La Bellezza tra ago e filo

Non so come funzioni nel vostro paese ma quando Vincenzo ed io abbiamo deciso di sposarci, i consigli su come organizzare il matrimonio sono stati così tanti e diversificati che alla fine eravamo veramente molto confusi sul da farsi. Riguardo al mio vestito poi, dopo aver passato qualche pomeriggio a provare abiti in alcuni negozi del centro con amiche, mamme e mia nonna Vittoria, sapevo con certezza solo che volevo un prodotto fatto completamente a mano e su misura proprio come le creazioni di Vincenzo.

Per fortuna, a pochi mesi dal “sì”, un’amica mi ha portato nel Centro Studi di Emy, al numero 26 della Salita de’ Crescenzi, tra il Palazzo del Senato e il Pantheon.

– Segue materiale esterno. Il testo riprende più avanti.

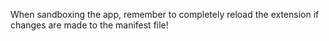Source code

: When sandboxing the app, remember to completely reload the extension if changes are made to the manifest file!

Emy è un’artigiana dello stile che ha collaborato con i grandi nomi della moda italiana come Valentino, Lancetti, Rocco Barocco e per 23 anni ha insegnato allo IED, l’Istituto Europeo di Design (ied.it) ma soprattutto è la persona che invece di propormi le sue idee sul mio vestito, mi ha chiesto come me lo immaginassi. Questo è stato il risultato: un abito elegante che non stringeva, non tirava, non pesava, non pizzicava, non si muoveva, non faceva false pieghe ma centrava perfettamente la personalità di chi lo indossava cioè io e non quella de “la sposa”, questa incontentabile entità astratta alla quale in quel periodo mi sentivo spinta a rassomigliare!

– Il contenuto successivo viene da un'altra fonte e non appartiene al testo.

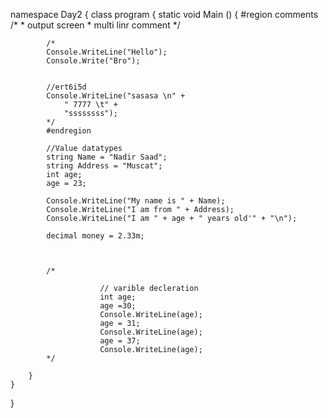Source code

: namespace Day2
{
    class program
    {
        static void Main ()
        {
            #region comments
            /*
            * output screen
            * multi linr comment
            */

            /*
            Console.WriteLine("Hello");
            Console.Write("Bro");
           

            //ert6i5d
            Console.WriteLine("sasasa \n" +  
                " 7777 \t" + 
                "ssssssss"); 
            */
            #endregion

            //Value datatypes
            string Name = "Nadir Saad";
            string Address = "Muscat";
            int age;
            age = 23;

            Console.WriteLine("My name is " + Name);
            Console.WriteLine("I am from " + Address);  
            Console.WriteLine("I am " + age + " years old'" + "\n");

            decimal money = 2.33m;



            /*
                         
                        // varible decleration
                        int age;            
                        age =30;
                        Console.WriteLine(age);
                        age = 31;
                        Console.WriteLine(age);
                        age = 37;
                        Console.WriteLine(age);
            */

        }
    }

}
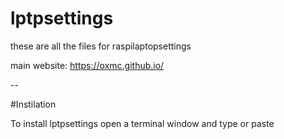 # lptpsettings

these are all the files for raspilaptopsettings

main website: https://oxmc.github.io/

--

#Instilation

To install lptpsettings open a terminal window and type or paste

Emy mi ha detto subito che la cosa più importante era il tessuto perché è solo toccando e scegliendo il tessuto giusto che l’idea dell’abito può prendere forma. Così, siamo andate insieme a scegliere la seta adatta alla mia idea di vestito da sposa e solo dopo essere state in tre negozi di tessuti e aver toccato diverse qualità di seta (per me tutte molto belle a dire il vero) Emy ha trovato ciò che aveva in mente: la seta della pesantezza giusta per l’idea e anche il colore giusto per l’intento perchè: “se decidi che vuoi un abito artigianale perché il tuo futuro marito è un artigiano orafo, allora questa seta con i riflessi dorati è la scelta giusta”. Solo in quel momento il viso di Emy, contratto dalla tensione della ricerca per tutto il pomeriggio, si è rilassato e lei ha cominciato a pensare alle linee dell’abito. Io era felicissima: che bello quando qualcuno invece di crearti un problema, te lo risolve, non vi pare!?

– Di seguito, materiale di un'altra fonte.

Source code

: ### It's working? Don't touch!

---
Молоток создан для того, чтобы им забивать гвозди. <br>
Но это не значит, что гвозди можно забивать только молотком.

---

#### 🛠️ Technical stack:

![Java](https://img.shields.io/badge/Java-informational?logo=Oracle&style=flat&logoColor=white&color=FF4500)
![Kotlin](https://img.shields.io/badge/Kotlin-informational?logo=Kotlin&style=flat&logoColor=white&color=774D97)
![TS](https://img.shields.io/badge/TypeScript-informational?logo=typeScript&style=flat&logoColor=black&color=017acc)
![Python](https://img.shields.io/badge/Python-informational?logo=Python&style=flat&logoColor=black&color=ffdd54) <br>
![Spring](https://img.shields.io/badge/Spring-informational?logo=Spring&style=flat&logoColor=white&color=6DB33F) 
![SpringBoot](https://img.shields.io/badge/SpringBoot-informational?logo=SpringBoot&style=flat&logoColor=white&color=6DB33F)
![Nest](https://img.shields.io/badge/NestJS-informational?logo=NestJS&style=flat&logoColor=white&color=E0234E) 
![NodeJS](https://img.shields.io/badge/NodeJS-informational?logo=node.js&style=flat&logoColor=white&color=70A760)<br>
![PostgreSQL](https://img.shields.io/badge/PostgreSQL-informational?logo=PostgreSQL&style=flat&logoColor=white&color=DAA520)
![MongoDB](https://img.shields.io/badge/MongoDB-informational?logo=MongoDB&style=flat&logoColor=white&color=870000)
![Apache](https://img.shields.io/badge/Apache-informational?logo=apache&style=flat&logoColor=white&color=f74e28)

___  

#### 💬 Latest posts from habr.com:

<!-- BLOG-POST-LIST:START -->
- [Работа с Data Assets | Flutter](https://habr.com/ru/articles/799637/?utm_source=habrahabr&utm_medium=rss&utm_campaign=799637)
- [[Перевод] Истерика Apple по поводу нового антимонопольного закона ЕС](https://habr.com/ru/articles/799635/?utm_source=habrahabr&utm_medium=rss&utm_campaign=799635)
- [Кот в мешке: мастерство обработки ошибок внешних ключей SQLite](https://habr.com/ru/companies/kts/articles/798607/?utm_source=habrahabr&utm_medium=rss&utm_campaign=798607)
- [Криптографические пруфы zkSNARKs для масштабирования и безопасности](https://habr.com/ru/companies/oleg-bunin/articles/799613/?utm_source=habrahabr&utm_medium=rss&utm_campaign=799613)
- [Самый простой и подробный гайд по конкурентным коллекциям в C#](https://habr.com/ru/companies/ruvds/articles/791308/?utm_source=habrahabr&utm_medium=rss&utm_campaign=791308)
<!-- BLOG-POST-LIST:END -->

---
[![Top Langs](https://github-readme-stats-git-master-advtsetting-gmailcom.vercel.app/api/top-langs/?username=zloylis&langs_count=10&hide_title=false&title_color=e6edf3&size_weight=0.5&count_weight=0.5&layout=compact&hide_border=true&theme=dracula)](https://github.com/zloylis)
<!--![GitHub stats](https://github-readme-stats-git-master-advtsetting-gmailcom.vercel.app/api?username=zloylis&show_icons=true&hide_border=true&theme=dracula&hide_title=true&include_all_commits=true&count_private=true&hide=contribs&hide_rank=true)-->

Nel tempo, ho imparato ad apprezzare il lavoro di questa artista non soltanto per i vestiti importanti ma anche per quelli di tutti i giorni perché indossare una maglia o un pantalone fatti su misura e con tessuti di qualità mi dà una sensazione di piacere che nessun capo preconfezionato mi aveva mai regalato. Mi fa sentire speciale e anche più sicura di me. È dopo aver conosciuto Emy che ho capito fino in fondo le parole di una mia amica non laureata che lavorava per un’azienda importante e che una volta al mese era in grande agitazione perchè doveva andare a Milano per incontrare i suoi colleghi che venivano da tutta Italia e che erano tutti laureati! “Ma tu sei bravissima sul lavoro!”, le dicevo io ed era vero ma lei soffriva il fatto di essere l’unica senza un titolo accademico. Così, per superare ciò che lei sentiva come una mancanza davanti ai suoi colleghi, passava la notte prima della partenza a scegliere i vestiti, gli abbinamenti, gli accessori e i gioielli da mettere in valigia perché presentarsi bene in quel contesto le permetteva di esprimere la sua personalità senza insicurezze.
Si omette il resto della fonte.